Jonathan Baron writes:

> I don't believe that either Raph or myself addressed the matter of
> how much departure you needed in single player games versus online
> games.  It's painfully obvious that you have to work harder to
> achieve engagement in a stand-alone game because you must allow the
> player to escape from the also painfully obvious fact that he/she is
> alone in a room.

I don't think that the single player experience really involves an
awareness of the fact that the player is alone.  That's a
multiplayer-centric view and isn't consistent with what players of
single player games are after.  They are after some mental stimulation
by themselves.  One of the very nice things about single player games
is that there is no need to consider other people.  You play as long
as you care to and stop when you want to.

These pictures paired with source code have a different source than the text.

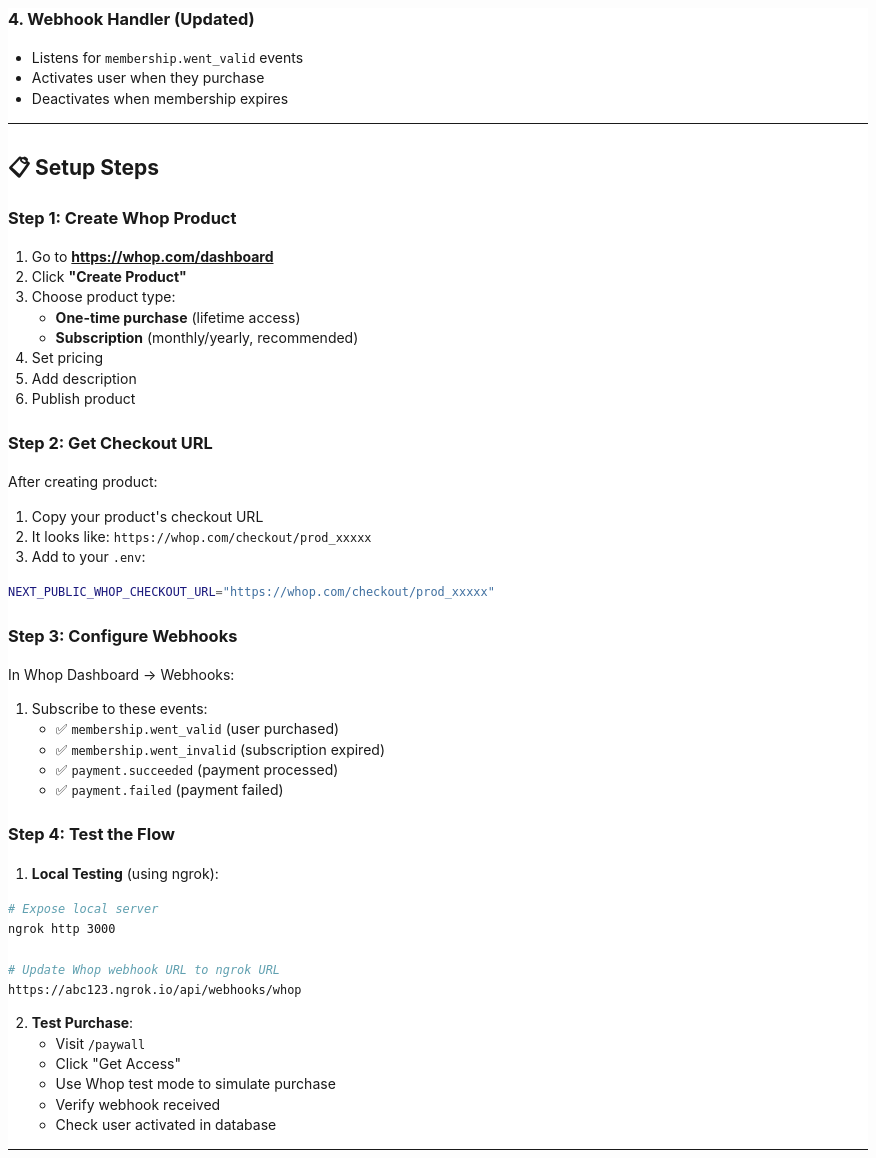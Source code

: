 ### 4. **Webhook Handler** (Updated)
- Listens for `membership.went_valid` events
- Activates user when they purchase
- Deactivates when membership expires

---

## 📋 Setup Steps

### Step 1: Create Whop Product

1. Go to **https://whop.com/dashboard**
2. Click **"Create Product"**
3. Choose product type:
   - **One-time purchase** (lifetime access)
   - **Subscription** (monthly/yearly, recommended)
4. Set pricing
5. Add description
6. Publish product

### Step 2: Get Checkout URL

After creating product:
1. Copy your product's checkout URL
2. It looks like: `https://whop.com/checkout/prod_xxxxx`
3. Add to your `.env`:

```bash
NEXT_PUBLIC_WHOP_CHECKOUT_URL="https://whop.com/checkout/prod_xxxxx"
```

### Step 3: Configure Webhooks

In Whop Dashboard → Webhooks:
1. Subscribe to these events:
   - ✅ `membership.went_valid` (user purchased)
   - ✅ `membership.went_invalid` (subscription expired)
   - ✅ `payment.succeeded` (payment processed)
   - ✅ `payment.failed` (payment failed)

### Step 4: Test the Flow

1. **Local Testing** (using ngrok):
```bash
# Expose local server
ngrok http 3000

# Update Whop webhook URL to ngrok URL
https://abc123.ngrok.io/api/webhooks/whop
```

2. **Test Purchase**:
   - Visit `/paywall`
   - Click "Get Access"
   - Use Whop test mode to simulate purchase
   - Verify webhook received
   - Check user activated in database

---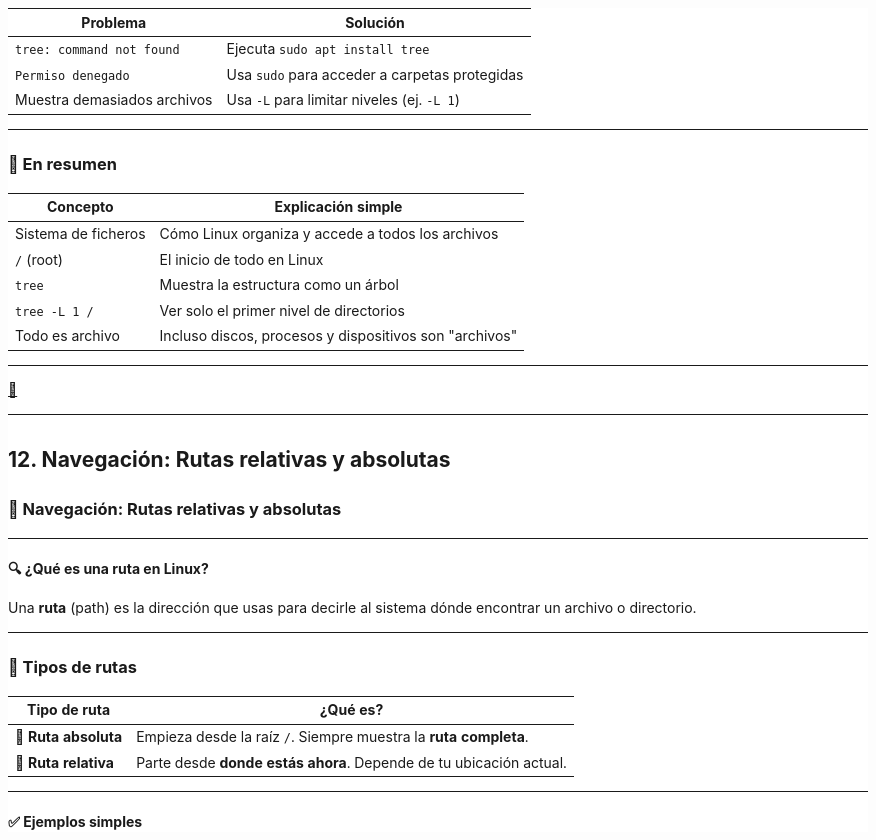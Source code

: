 | Problema                    | Solución                                      |
| --------------------------- | --------------------------------------------- |
| `tree: command not found`   | Ejecuta `sudo apt install tree`               |
| `Permiso denegado`          | Usa `sudo` para acceder a carpetas protegidas |
| Muestra demasiados archivos | Usa `-L` para limitar niveles (ej. `-L 1`)    |

---

### 🧠 En resumen

| Concepto            | Explicación simple                                     |
| ------------------- | ------------------------------------------------------ |
| Sistema de ficheros | Cómo Linux organiza y accede a todos los archivos      |
| `/` (root)          | El inicio de todo en Linux                             |
| `tree`              | Muestra la estructura como un árbol                    |
| `tree -L 1 /`       | Ver solo el primer nivel de directorios                |
| Todo es archivo     | Incluso discos, procesos y dispositivos son "archivos" |

---

[🔼](#índice)

---

## **12. Navegación: Rutas relativas y absolutas**

### 🧭 Navegación: **Rutas relativas y absolutas**

---

#### 🔍 ¿Qué es una **ruta** en Linux?

Una **ruta** (path) es la dirección que usas para decirle al sistema dónde encontrar un archivo o directorio.

---

### 📁 Tipos de rutas

| Tipo de ruta         | ¿Qué es?                                                           |
| -------------------- | ------------------------------------------------------------------ |
| 📍 **Ruta absoluta** | Empieza desde la raíz `/`. Siempre muestra la **ruta completa**.   |
| 🧭 **Ruta relativa** | Parte desde **donde estás ahora**. Depende de tu ubicación actual. |

---

#### ✅ Ejemplos simples

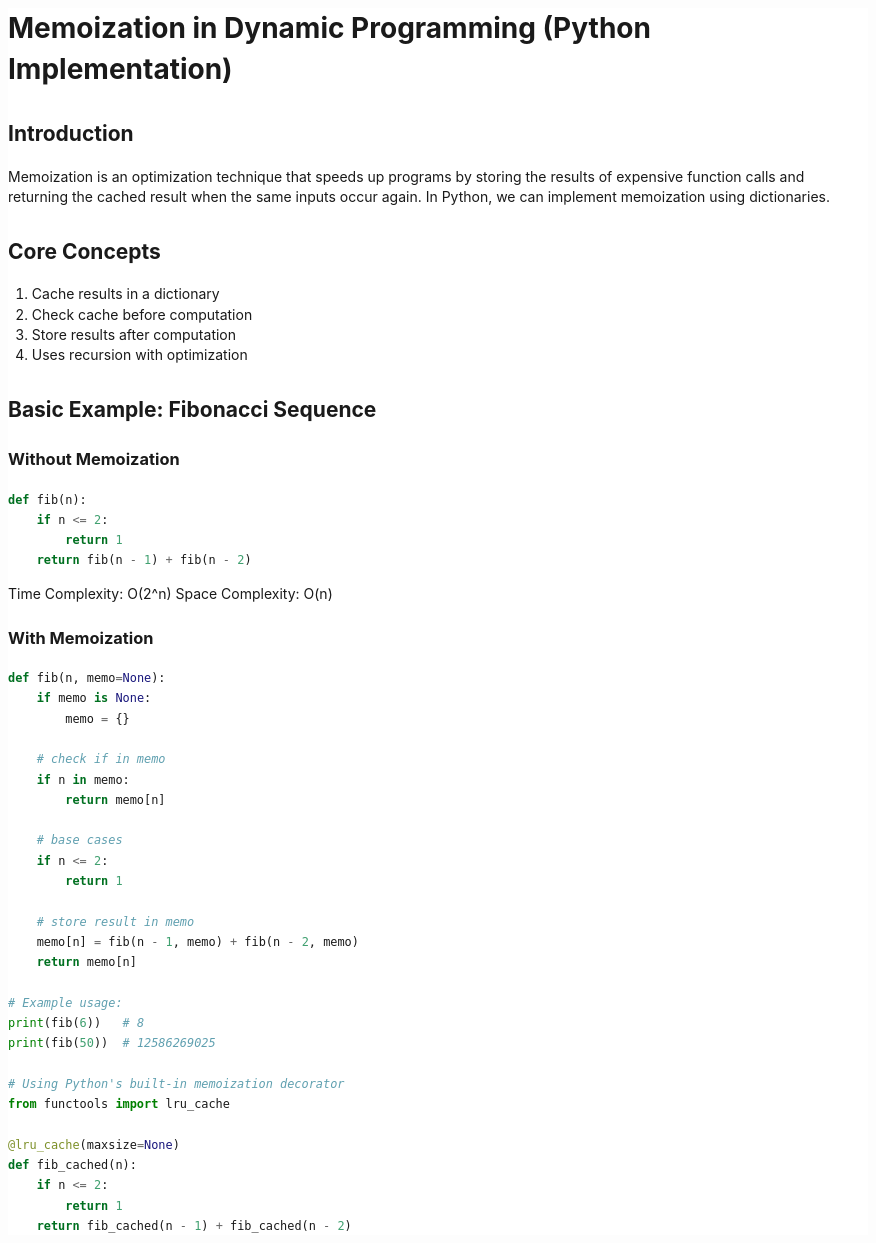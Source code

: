 # Memoization in Dynamic Programming (Python Implementation)

## Introduction
Memoization is an optimization technique that speeds up programs by storing the results of expensive function calls and returning the cached result when the same inputs occur again. In Python, we can implement memoization using dictionaries.

## Core Concepts
1. Cache results in a dictionary
2. Check cache before computation
3. Store results after computation
4. Uses recursion with optimization

## Basic Example: Fibonacci Sequence

### Without Memoization
```python
def fib(n):
    if n <= 2:
        return 1
    return fib(n - 1) + fib(n - 2)
```
Time Complexity: O(2^n)
Space Complexity: O(n)

### With Memoization
```python
def fib(n, memo=None):
    if memo is None:
        memo = {}
    
    # check if in memo
    if n in memo:
        return memo[n]
    
    # base cases
    if n <= 2:
        return 1
    
    # store result in memo
    memo[n] = fib(n - 1, memo) + fib(n - 2, memo)
    return memo[n]

# Example usage:
print(fib(6))   # 8
print(fib(50))  # 12586269025

# Using Python's built-in memoization decorator
from functools import lru_cache

@lru_cache(maxsize=None)
def fib_cached(n):
    if n <= 2:
        return 1
    return fib_cached(n - 1) + fib_cached(n - 2)
```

> Let's get under what you're saying.  What's behind the search for
> conformity?  The need to belong.  Even more than our off-putting
> game worlds is our frequent failure to understand our medium's power
> to deliver that.  Instead we offer trials of torture, humiliation
> or, at the very least, confusion as our unintended rites of passage
> prior to giving players even the slightest opportunity to belong.
> Other, earlier games (e.g. Multiplayer EGA Battletech on GEnie) did
> a much better job of that.  This failure, as much if not more than
> our strange game worlds, turns a larger audience away.  What we can
> do, that a chat room can't, is to accelerate the development of
> enduring, complex bonds among people.

A virtual world simply gives a context for more complex interactions.
Note that the telephone involves a transient interaction that can
easily be resumed at a later time.  A chat room has the same
characteristic.  The fact that more complex interactions can be
achieved in virtual worlds is a knife with two edges.  Complex
interactions are more intense, but they are also more fragile.  My
'house of cards' analogy.  A chat room's interaction environment is
always the same, apart from what the participants bring to it.  A
virtual world adds a whole range of stuff to the interaction
environment, and this means that the participants are subject to what
the interaction environment provides to a far greater degree.

> The right fantasy, with kinder social development mechanics, and
> managed conflict that's more engaging to the larger world could
> become the most important consequence of the wired home.

Lord, I hope not.  I would hope that a non-fantasy environment would
be the most important consequence of the wired home.  The more
escapism available, the less we invest of ourselves in the real world
to make it better.  Why bother when I can always 'escape' into a
virtual world more to my liking?  I don't have to deal with reality.